_YOUR INSTRUCTIONS_
Go through the data and copy each line where the word "anomalies" shows up.

(Rendered images with source text)
━━━
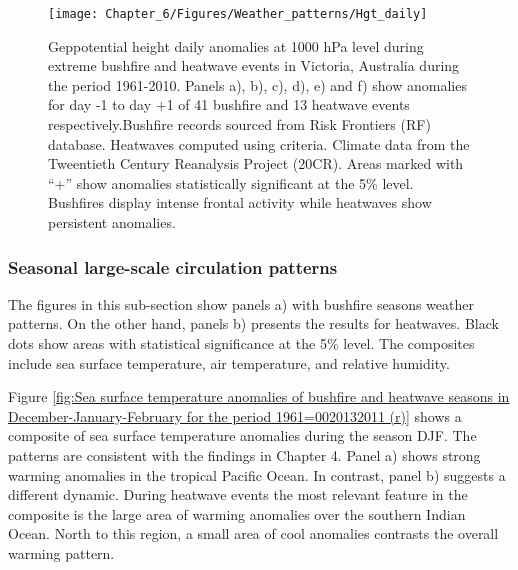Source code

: \begin{figure}[h]
\noindent \begin{centering}
\texttt{[image: Chapter\_6/Figures/Weather\_patterns/Hgt\_daily]}
\par\end{centering}

\caption[Geppotential height daily anomalies at 1000 hPa level during extreme
bushfire and heatwave events in Victoria, Australia during the period
1961-2010]{Geppotential height daily anomalies at 1000 hPa level during extreme
bushfire and heatwave events in Victoria, Australia during the period
1961-2010. Panels a), b), c), d), e) and f) show anomalies for day
-1 to day +1 of 41 bushfire and 13 heatwave events respectively.Bushfire
records sourced from Risk Frontiers (RF) database. Heatwaves computed
using \citet{Pezza2012} criteria. Climate data from the Tweentieth
Century Reanalysis Project (20CR). Areas marked with ``+'' show
anomalies statistically significant at the 5\% level. Bushfires display
intense frontal activity while heatwaves show persistent anomalies.\label{fig: Geopotential height anomalies at 500 hPa level for day -1 to day +1 respectively of 27 bushfire events (period 1961=0020132011) (r)}}
\end{figure}



\subsubsection{Seasonal large-scale circulation patterns }

The figures in this sub-section show panels a) with bushfire seasons
weather patterns. On the other hand, panels b) presents the results
for heatwaves. Black dots show areas with statistical significance
at the 5\% level. The composites include sea surface temperature,
air temperature, and relative humidity.

Figure \ref{fig:Sea surface temperature anomalies of bushfire and heatwave seasons in December-January-February for the period 1961=0020132011 (r)}
shows a composite of sea surface temperature anomalies during the
season DJF. The patterns are consistent with the findings in Chapter
4. Panel a) shows strong warming anomalies in the tropical Pacific
Ocean. In contrast, panel b) suggests a different dynamic. During
heatwave events the most relevant feature in the composite is the
large area of warming anomalies over the southern Indian Ocean. North
to this region, a small area of cool anomalies contrasts the overall
warming pattern.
━━━
_EXERCISE RESPONSE_
\caption[Geppotential height daily anomalies at 1000 hPa level during extreme
1961-2010]{Geppotential height daily anomalies at 1000 hPa level during extreme
1961-2010. Panels a), b), c), d), e) and f) show anomalies for day
anomalies statistically significant at the 5\% level. Bushfires display
intense frontal activity while heatwaves show persistent anomalies.\label{fig: Geopotential height anomalies at 500 hPa level for day -1 to day +1 respectively of 27 bushfire events (period 1961=0020132011) (r)}}
Figure \ref{fig:Sea surface temperature anomalies of bushfire and heatwave seasons in December-January-February for the period 1961=0020132011 (r)}
shows a composite of sea surface temperature anomalies during the
4. Panel a) shows strong warming anomalies in the tropical Pacific
large area of warming anomalies over the southern Indian Ocean. North
to this region, a small area of cool anomalies contrasts the overall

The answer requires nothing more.